--- LISTED RECORDS Enclosed Below ---

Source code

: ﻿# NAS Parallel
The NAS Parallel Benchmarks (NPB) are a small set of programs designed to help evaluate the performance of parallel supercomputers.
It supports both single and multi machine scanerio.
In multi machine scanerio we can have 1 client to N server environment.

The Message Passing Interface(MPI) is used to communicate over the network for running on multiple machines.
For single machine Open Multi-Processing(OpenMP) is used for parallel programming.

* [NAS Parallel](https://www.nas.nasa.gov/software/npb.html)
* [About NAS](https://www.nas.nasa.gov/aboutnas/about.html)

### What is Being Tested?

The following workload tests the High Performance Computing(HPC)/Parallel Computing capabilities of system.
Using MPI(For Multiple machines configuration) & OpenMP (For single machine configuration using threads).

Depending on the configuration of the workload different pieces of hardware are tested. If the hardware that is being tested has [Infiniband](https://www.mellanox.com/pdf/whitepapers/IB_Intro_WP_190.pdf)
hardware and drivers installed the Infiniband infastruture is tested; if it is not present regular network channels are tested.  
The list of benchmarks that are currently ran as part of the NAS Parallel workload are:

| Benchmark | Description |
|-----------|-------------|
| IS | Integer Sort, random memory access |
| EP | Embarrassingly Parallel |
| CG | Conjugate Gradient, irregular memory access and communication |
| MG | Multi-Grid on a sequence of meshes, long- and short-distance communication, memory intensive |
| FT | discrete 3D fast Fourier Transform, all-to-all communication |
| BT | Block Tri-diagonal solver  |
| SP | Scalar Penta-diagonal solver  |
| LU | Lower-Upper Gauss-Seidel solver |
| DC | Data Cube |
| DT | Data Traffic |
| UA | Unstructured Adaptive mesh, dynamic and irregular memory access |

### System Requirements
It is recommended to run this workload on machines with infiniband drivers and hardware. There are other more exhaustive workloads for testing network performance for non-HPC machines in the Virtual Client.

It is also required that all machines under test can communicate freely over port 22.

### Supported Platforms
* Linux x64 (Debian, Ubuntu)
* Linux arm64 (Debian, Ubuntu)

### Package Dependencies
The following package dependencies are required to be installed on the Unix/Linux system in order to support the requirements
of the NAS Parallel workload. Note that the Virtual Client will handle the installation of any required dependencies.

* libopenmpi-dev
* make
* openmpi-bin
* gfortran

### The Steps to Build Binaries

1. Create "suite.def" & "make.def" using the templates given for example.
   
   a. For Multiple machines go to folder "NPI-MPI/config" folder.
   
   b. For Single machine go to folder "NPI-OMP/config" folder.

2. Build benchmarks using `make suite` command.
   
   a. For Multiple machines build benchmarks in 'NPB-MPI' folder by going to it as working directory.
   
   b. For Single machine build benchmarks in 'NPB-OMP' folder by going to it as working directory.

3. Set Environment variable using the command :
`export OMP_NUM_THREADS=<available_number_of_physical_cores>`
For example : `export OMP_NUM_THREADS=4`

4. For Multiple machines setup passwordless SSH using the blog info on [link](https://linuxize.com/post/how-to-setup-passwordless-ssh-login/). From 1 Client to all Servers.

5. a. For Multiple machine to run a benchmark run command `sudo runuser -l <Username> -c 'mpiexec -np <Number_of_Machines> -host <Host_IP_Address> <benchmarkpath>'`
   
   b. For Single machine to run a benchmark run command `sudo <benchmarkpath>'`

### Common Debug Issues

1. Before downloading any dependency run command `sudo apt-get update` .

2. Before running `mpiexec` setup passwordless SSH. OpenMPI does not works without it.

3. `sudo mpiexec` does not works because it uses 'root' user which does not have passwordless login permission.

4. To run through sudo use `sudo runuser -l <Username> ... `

--- End of Enclosed LISTED RECORDS ---

Output only an exact transcription of the lines above from the one with "irregular memory access |" up to and including the one with "1. Before downloading".

> **RESULT BELOW**
| UA | Unstructured Adaptive mesh, dynamic and irregular memory access |

### System Requirements
It is recommended to run this workload on machines with infiniband drivers and hardware. There are other more exhaustive workloads for testing network performance for non-HPC machines in the Virtual Client.

It is also required that all machines under test can communicate freely over port 22.

### Supported Platforms
* Linux x64 (Debian, Ubuntu)
* Linux arm64 (Debian, Ubuntu)

### Package Dependencies
The following package dependencies are required to be installed on the Unix/Linux system in order to support the requirements
of the NAS Parallel workload. Note that the Virtual Client will handle the installation of any required dependencies.

* libopenmpi-dev
* make
* openmpi-bin
* gfortran

### The Steps to Build Binaries

1. Create "suite.def" & "make.def" using the templates given for example.
   
   a. For Multiple machines go to folder "NPI-MPI/config" folder.
   
   b. For Single machine go to folder "NPI-OMP/config" folder.

2. Build benchmarks using `make suite` command.
   
   a. For Multiple machines build benchmarks in 'NPB-MPI' folder by going to it as working directory.
   
   b. For Single machine build benchmarks in 'NPB-OMP' folder by going to it as working directory.

3. Set Environment variable using the command :
`export OMP_NUM_THREADS=<available_number_of_physical_cores>`
For example : `export OMP_NUM_THREADS=4`

4. For Multiple machines setup passwordless SSH using the blog info on [link](https://linuxize.com/post/how-to-setup-passwordless-ssh-login/). From 1 Client to all Servers.

5. a. For Multiple machine to run a benchmark run command `sudo runuser -l <Username> -c 'mpiexec -np <Number_of_Machines> -host <Host_IP_Address> <benchmarkpath>'`
   
   b. For Single machine to run a benchmark run command `sudo <benchmarkpath>'`

### Common Debug Issues

1. Before downloading any dependency run command `sudo apt-get update` .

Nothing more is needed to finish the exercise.